While receiving direct transmissions from the Hunab Ku on Summer Solstice 2007, Brian Thackeray, Matthew Clark, and Abel Okugawa recorded over two and a half hours of raw improvisations in the Monkeyclaus Studio. This took place just after a high noon Sun worship ritual. The session was then mixed a week later, as one 59 minute chron-illogical chunk of the transmission was chosen to be given to the people. The Mayan Factor can be credited with planting seeds, and at times clarifying certain far out notions that encouraged the creation of this particular music. Brian is known for his guitar shredding in West Coast pysche rock bands such as Dark Yoga, and Brave Priest.
Matthew is the drummer for ostinato as well as grand banks. Abel is the chief engineer of the Monkeyclaus studio and recorded the session, while laying down some heavy synths. Abel is a fountain of music.
Direct Transmissions from the Hunab Ku review by John Ruscher of C-Ville Weekly
"If colonial legend and Wikipedia are correct, Hunab Ku was the supreme deity of the Mayan civilization. The god, without a physical form, is represented by a symbol (somewhat similar to the Chinese yin and yang) that signifies the solar calendar, balanced forces and an embodiment of the center of the Milky Way, the "galactic core."

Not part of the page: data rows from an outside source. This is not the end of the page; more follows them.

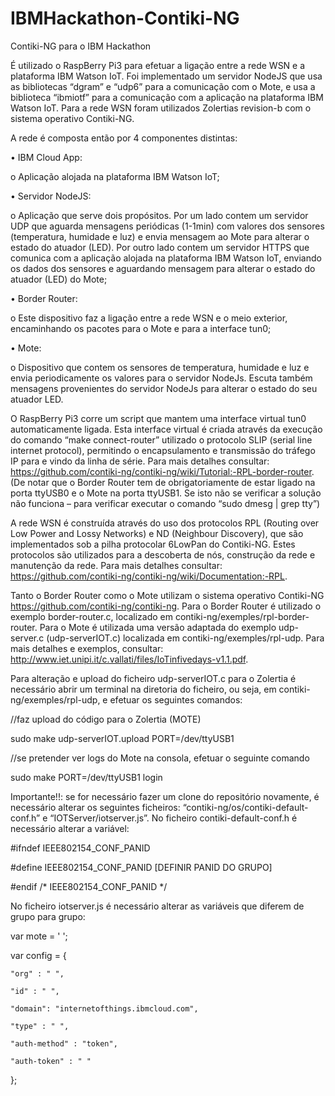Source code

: # IBMHackathon-Contiki-NG
Contiki-NG para o IBM Hackathon


É utilizado o RaspBerry Pi3 para efetuar a ligação entre a rede WSN e a plataforma IBM Watson IoT. Foi implementado um servidor NodeJS que usa as bibliotecas “dgram” e “udp6” para a comunicação com o Mote, e usa a biblioteca “ibmiotf” para a comunicação com a aplicação na plataforma IBM Watson IoT. Para a rede WSN foram utilizados Zolertias revision-b com o sistema operativo Contiki-NG.

A rede é composta então por 4 componentes distintas:

•	IBM Cloud App:

o	Aplicação alojada na plataforma IBM Watson IoT;

•	Servidor NodeJS:

o	Aplicação que serve dois propósitos. Por um lado contem um servidor UDP que aguarda mensagens periódicas (1-1min) com valores dos sensores (temperatura, humidade e luz) e envia mensagem ao Mote para alterar o estado do atuador (LED). Por outro lado contem um servidor HTTPS que comunica com a aplicação alojada na plataforma IBM Watson IoT, enviando os dados dos sensores e aguardando mensagem para alterar o estado do atuador (LED) do Mote;

•	Border Router:

o	Este dispositivo faz a ligação entre a rede WSN e o meio exterior, encaminhando os pacotes para o Mote e para a interface tun0;

•	Mote:

o	Dispositivo que contem os sensores de temperatura, humidade e luz e envia periodicamente os valores para o servidor NodeJs. Escuta também mensagens provenientes do servidor NodeJs para alterar o estado do seu atuador LED. 




O RaspBerry Pi3 corre um script que mantem uma interface virtual tun0 automaticamente ligada. Esta interface virtual é criada através da execução do comando “make connect-router” utilizado o protocolo SLIP (serial line internet protocol), permitindo o encapsulamento e transmissão do tráfego IP para e vindo da linha de série. Para mais detalhes consultar: https://github.com/contiki-ng/contiki-ng/wiki/Tutorial:-RPL-border-router. (De notar que o Border Router tem de obrigatoriamente de estar ligado na porta ttyUSB0 e o Mote na porta ttyUSB1. Se isto não se verificar a solução não funciona – para verificar executar o comando “sudo dmesg | grep tty”)

A rede WSN é construída através do uso dos protocolos RPL (Routing over Low Power and Lossy Networks) e ND (Neighbour Discovery), que são implementados sob a pilha protocolar 6LowPan do Contiki-NG. Estes protocolos são utilizados para a descoberta de nós, construção da rede e manutenção da rede. Para mais detalhes consultar: https://github.com/contiki-ng/contiki-ng/wiki/Documentation:-RPL.

Tanto o Border Router como o Mote utilizam o sistema operativo Contiki-NG https://github.com/contiki-ng/contiki-ng. Para o Border Router é utilizado o exemplo border-router.c, localizado em contiki-ng/exemples/rpl-border-router. Para o Mote é utilizada uma versão adaptada do exemplo udp-server.c (udp-serverIOT.c) localizada em contiki-ng/exemples/rpl-udp. Para mais detalhes e exemplos, consultar: http://www.iet.unipi.it/c.vallati/files/IoTinfivedays-v1.1.pdf.

Para alteração e upload do ficheiro udp-serverIOT.c para o Zolertia é necessário abrir um terminal na diretoria do ficheiro, ou seja, em contiki-ng/exemples/rpl-udp, e efetuar os seguintes comandos:

//faz upload do código para o Zolertia (MOTE)

sudo make udp-serverIOT.upload PORT=/dev/ttyUSB1  

//se pretender ver logs do Mote na consola, efetuar o seguinte comando

sudo make PORT=/dev/ttyUSB1 login

Importante!!: 
se for necessário fazer um clone do repositório novamente, é necessário alterar os seguintes ficheiros: “contiki-ng/os/contiki-default-conf.h” e “IOTServer/iotserver.js”. No ficheiro contiki-default-conf.h é necessário alterar a variável:

#ifndef IEEE802154_CONF_PANID

#define IEEE802154_CONF_PANID [DEFINIR PANID DO GRUPO]

#endif /* IEEE802154_CONF_PANID */

No ficheiro iotserver.js é necessário alterar as variáveis que diferem de grupo para grupo: 

var mote = ' ';

var config = {

    "org" : " ",
    
    "id" : " ",
    
    "domain": "internetofthings.ibmcloud.com",
    
    "type" : " ",
    
    "auth-method" : "token",
    
    "auth-token" : " "
    
};

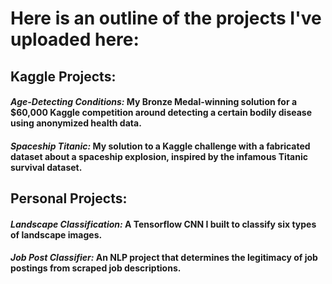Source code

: # **Here is an outline of the projects I've uploaded here:**

## **Kaggle Projects:**

#### _Age-Detecting Conditions:_ My Bronze Medal-winning solution for a $60,000 Kaggle competition around detecting a certain bodily disease using anonymized health data.

#### _Spaceship Titanic:_ My solution to a Kaggle challenge with a fabricated dataset about a spaceship explosion, inspired by the infamous Titanic survival dataset.

## **Personal Projects:**

#### _Landscape Classification:_ A Tensorflow CNN I built to classify six types of landscape images.

#### _Job Post Classifier:_ An NLP project that determines the legitimacy of job postings from scraped job descriptions.
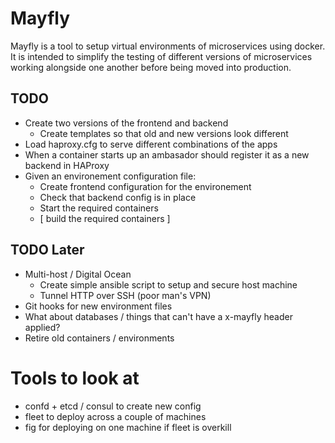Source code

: # Mayfly

Mayfly is a tool to setup virtual environments of microservices using docker.
It is intended to simplify the testing of different versions of microservices
working alongside one another before being moved into production.

## TODO

- Create two versions of the frontend and backend 
  - Create templates so that old and new versions look different
- Load haproxy.cfg to serve different combinations of the apps
- When a container starts up an ambasador should register it as a new backend
  in HAProxy
- Given an environement configuration file:
  - Create frontend configuration for the environement
  - Check that backend config is in place
  - Start the required containers
  - [ build the required containers ]

## TODO Later

- Multi-host / Digital Ocean
  - Create simple ansible script to setup and secure host machine
  - Tunnel HTTP over SSH (poor man's VPN)
- Git hooks for new environment files
- What about databases / things that can't have a x-mayfly header applied?
- Retire old containers / environments

# Tools to look at
- confd + etcd / consul to create new config
- fleet to deploy across a couple of machines
- fig for deploying on one machine if fleet is overkill

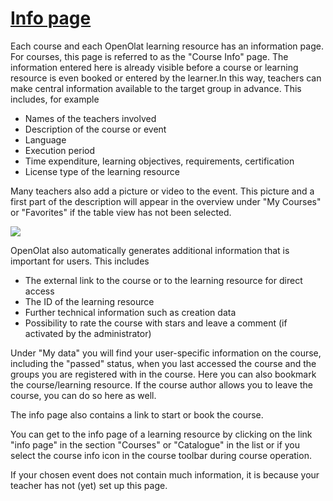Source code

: #  [Info page](Info+page.html)

Each course and each OpenOlat learning resource has an information page. For
courses, this page is referred to as the "Course Info" page. The information
entered here is already visible before a course or learning resource is even
booked or entered by the learner.In this way, teachers can make central
information available to the target group in advance. This includes, for
example

  * Names of the teachers involved
  * Description of the course or event
  * Language
  * Execution period
  * Time expenditure, learning objectives, requirements, certification
  * License type of the learning resource

Many teachers also add a picture or video to the event. This picture and a
first part of the description will appear in the overview under "My Courses"
or "Favorites" if the table view has not been selected.

![](../../download/attachments/590936/detailed_view.gif)

OpenOlat also automatically generates additional information that is important
for users. This includes

  * The external link to the course or to the learning resource for direct access
  * The ID of the learning resource
  * Further technical information such as creation data
  * Possibility to rate the course with stars and leave a comment (if activated by the administrator)

Under "My data" you will find your user-specific information on the course,
including the "passed" status, when you last accessed the course and the
groups you are registered with in the course. Here you can also bookmark the
course/learning resource. If the course author allows you to leave the course,
you can do so here as well.

The info page also contains a link to start or book the course.

You can get to the info page of a learning resource by clicking on the link
"info page" in the section "Courses" or "Catalogue" in the list or if you
select the course info icon in the course toolbar during course operation.

If your chosen event does not contain much information, it is because your
teacher has not (yet) set up this page.

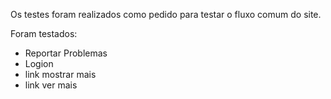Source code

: Os testes foram realizados como pedido para testar o fluxo comum do site.

Foram testados:

- Reportar Problemas
- Logion
- link mostrar mais
- link ver mais
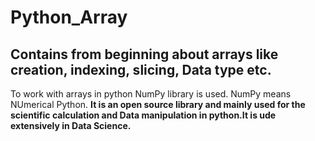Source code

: <h1> Python_Array</h1>
<h2>Contains from beginning about arrays like creation, indexing, slicing, Data type etc.</h2>
To work with arrays in python NumPy library is used.
NumPy means NUmerical Python.
<b>It is an open source library and mainly used for the scientific calculation and Data manipulation in python.It is ude extensively in Data Science.</b>
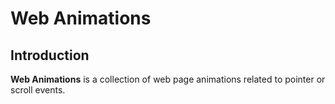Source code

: # Web Animations

## Introduction

**Web Animations** is a collection of web page animations related to pointer or scroll events.
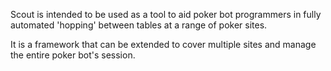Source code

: Scout is intended to be used as a tool to aid poker bot programmers in fully automated 'hopping' between tables at a range of poker sites.

It is a framework that can be extended to cover multiple sites and manage the entire poker bot's session.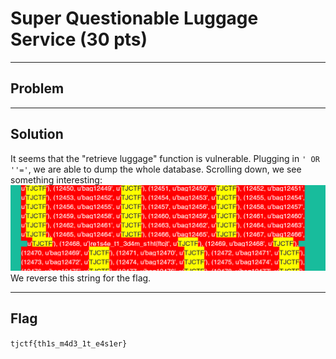# Super Questionable Luggage Service (30 pts)

---

## Problem

---

## Solution
It seems that the "retrieve luggage" function is vulnerable. Plugging in `' OR ''='`, we are able to dump the whole database. Scrolling down, we see something interesting:
![](luggage_service.png)
We reverse this string for the flag.

---

## Flag
`tjctf{th1s_m4d3_1t_e4s1er}`
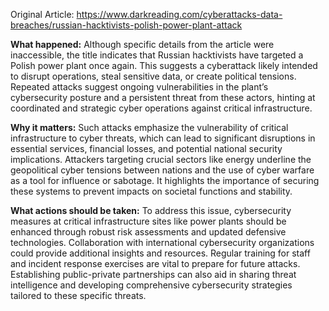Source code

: Original Article: https://www.darkreading.com/cyberattacks-data-breaches/russian-hacktivists-polish-power-plant-attack

**What happened:** Although specific details from the article were inaccessible, the title indicates that Russian hacktivists have targeted a Polish power plant once again. This suggests a cyberattack likely intended to disrupt operations, steal sensitive data, or create political tensions. Repeated attacks suggest ongoing vulnerabilities in the plant’s cybersecurity posture and a persistent threat from these actors, hinting at coordinated and strategic cyber operations against critical infrastructure.

**Why it matters:** Such attacks emphasize the vulnerability of critical infrastructure to cyber threats, which can lead to significant disruptions in essential services, financial losses, and potential national security implications. Attackers targeting crucial sectors like energy underline the geopolitical cyber tensions between nations and the use of cyber warfare as a tool for influence or sabotage. It highlights the importance of securing these systems to prevent impacts on societal functions and stability.

**What actions should be taken:** To address this issue, cybersecurity measures at critical infrastructure sites like power plants should be enhanced through robust risk assessments and updated defensive technologies. Collaboration with international cybersecurity organizations could provide additional insights and resources. Regular training for staff and incident response exercises are vital to prepare for future attacks. Establishing public-private partnerships can also aid in sharing threat intelligence and developing comprehensive cybersecurity strategies tailored to these specific threats.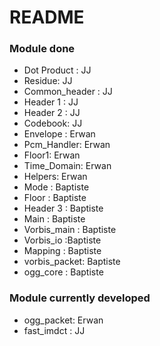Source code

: # README #



### Module done ###

* Dot Product : JJ
* Residue: JJ
* Common_header : JJ
* Header 1 : JJ
* Header 2 : JJ
* Codebook: JJ
* Envelope : Erwan
* Pcm_Handler: Erwan
* Floor1: Erwan 
* Time_Domain: Erwan
* Helpers: Erwan
* Mode : Baptiste
* Floor : Baptiste
* Header 3 : Baptiste
* Main : Baptiste
* Vorbis_main : Baptiste
* Vorbis_io :Baptiste
* Mapping : Baptiste
* vorbis_packet: Baptiste
* ogg_core : Baptiste

### Module currently developed ###

* ogg_packet: Erwan
* fast_imdct : JJ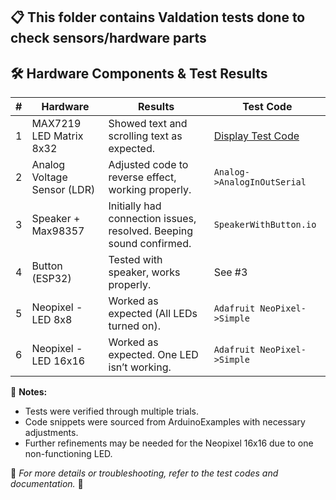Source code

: ## 📋 This folder contains Valdation tests done to check sensors/hardware parts

## 🛠️ Hardware Components & Test Results

| # | **Hardware** | **Results** | **Test Code** |
|---|------------|------------|------------|
| 1 | MAX7219 LED Matrix 8x32 | Showed text and scrolling text as expected. | [Display Test Code](#) |
| 2 | Analog Voltage Sensor (LDR) | Adjusted code to reverse effect, working properly. | `Analog->AnalogInOutSerial` |
| 3 | Speaker + Max98357 | Initially had connection issues, resolved. Beeping sound confirmed. | `SpeakerWithButton.io` |
| 4 | Button (ESP32) | Tested with speaker, works properly. | See #3 |
| 5 | Neopixel - LED 8x8 | Worked as expected (All LEDs turned on). | `Adafruit NeoPixel->Simple` |
| 6 | Neopixel - LED 16x16 | Worked as expected. One LED isn’t working. | `Adafruit NeoPixel->Simple` |

📌 **Notes:**
- Tests were verified through multiple trials.
- Code snippets were sourced from ArduinoExamples with necessary adjustments.
- Further refinements may be needed for the Neopixel 16x16 due to one non-functioning LED.

📎 *For more details or troubleshooting, refer to the test codes and documentation.* 🚀
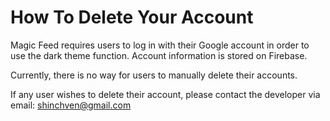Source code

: # How To Delete Your Account

Magic Feed requires users to log in with their Google account in order to use the dark theme function. Account information is stored on Firebase.

Currently, there is no way for users to manually delete their accounts.

If any user wishes to delete their account, please contact the developer via email: shinchven@gmail.com
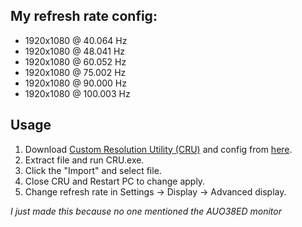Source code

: ## My refresh rate config:
- 1920x1080 @ 40.064 Hz
- 1920x1080 @ 48.041 Hz
- 1920x1080 @ 60.052 Hz
- 1920x1080 @ 75.002 Hz
- 1920x1080 @ 90.000 Hz
- 1920x1080 @ 100.003 Hz

## Usage
1. Download [Custom Resolution Utility (CRU)](https://customresolutionutility.net/) and config from [here](auo38ed.bin).
2. Extract file and run CRU.exe.
3. Click the "Import" and select file.
4. Close CRU and Restart PC to change apply.
5. Change refresh rate in Settings -> Display -> Advanced display.

_I just made this because no one mentioned the AUO38ED monitor_
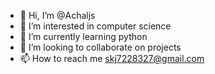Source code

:- 👋 Hi, I’m @Achaljs
- 👀 I’m interested in computer science
- 🌱 I’m currently learning python
- 💞️ I’m looking to collaborate on projects
- 📫 How to reach me skj7228327@gmail.com

<!---
Achaljs/Achaljs is a ✨ special ✨ repository because its `README.md` (this file) appears on your GitHub profile.
You can click the Preview link to take a look at your changes.
--->
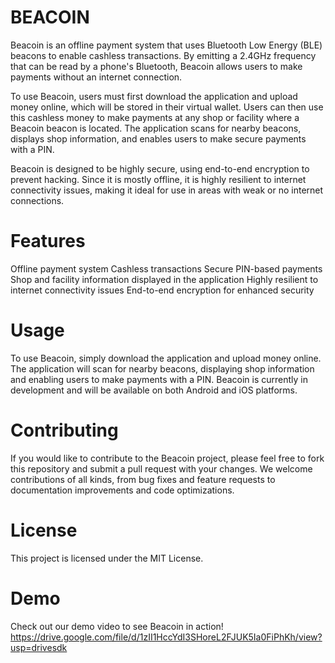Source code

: # BEACOIN
Beacoin is an offline payment system that uses Bluetooth Low Energy (BLE) beacons to enable cashless transactions. By emitting a 2.4GHz frequency that can be read by a phone's Bluetooth, Beacoin allows users to make payments without an internet connection.

To use Beacoin, users must first download the application and upload money online, which will be stored in their virtual wallet. Users can then use this cashless money to make payments at any shop or facility where a Beacoin beacon is located. The application scans for nearby beacons, displays shop information, and enables users to make secure payments with a PIN.

Beacoin is designed to be highly secure, using end-to-end encryption to prevent hacking. Since it is mostly offline, it is highly resilient to internet connectivity issues, making it ideal for use in areas with weak or no internet connections.

# Features
Offline payment system
Cashless transactions
Secure PIN-based payments
Shop and facility information displayed in the application
Highly resilient to internet connectivity issues
End-to-end encryption for enhanced security
# Usage
To use Beacoin, simply download the application and upload money online. The application will scan for nearby beacons, displaying shop information and enabling users to make payments with a PIN. Beacoin is currently in development and will be available on both Android and iOS platforms.

# Contributing
If you would like to contribute to the Beacoin project, please feel free to fork this repository and submit a pull request with your changes. We welcome contributions of all kinds, from bug fixes and feature requests to documentation improvements and code optimizations.

# License
This project is licensed under the MIT License.
# Demo
Check out our demo video to see Beacoin in action!
https://drive.google.com/file/d/1zII1HccYdI3SHoreL2FJUK5Ia0FiPhKh/view?usp=drivesdk
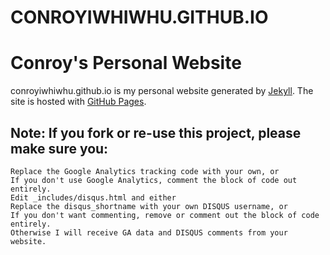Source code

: CONROYIWHIWHU.GITHUB.IO
=======================

# Conroy's Personal Website

 conroyiwhiwhu.github.io is my personal website generated by <a href="http://jekyllrb.com/">Jekyll</a>. The site is hosted with <a href="https://pages.github.com/">GitHub Pages</a>.

## Note: If you fork or re-use this project, please make sure you:

    Replace the Google Analytics tracking code with your own, or
    If you don't use Google Analytics, comment the block of code out entirely.
    Edit _includes/disqus.html and either
    Replace the disqus_shortname with your own DISQUS username, or
    If you don't want commenting, remove or comment out the block of code entirely.
    Otherwise I will receive GA data and DISQUS comments from your website.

Hunab Ku constructed the Mayan world from the catastrophe that spewed forth from the mouth of a sky serpent. The first movement (at around 15 minutes each, the four tracks aren't so much songs as segments of an epic saga) of Galactic Core's new record, entitled "Attunement to the Mind of Light," spews sweeping waves of sound. In the spirit of the title, echo-laden sounds swirl around, searching for some precise alignment, some ideal tone. As the movement progresses, the landscape gradually comes into focus. The unwieldy storm gives way to contemplative, calming drones while rattlesnake-like cymbals and shakers slowly morph into heavier, more tangible percussive reference points.
With "Ritual Entrance into Timelessness" the dust has settled. Matthew Clark's drums seize upon a steady rhythm and Brian Thackeray's spaced-out guitar coats the cadence with a satisfying mystic language. Abel Okugawa's synthesizers swell like ether somewhere in between, resembling inconspicuous primordial murmurs rather than their synthetic source. The track meditates upon its own parts with kraut rock-ish persistence before easing into the darkness.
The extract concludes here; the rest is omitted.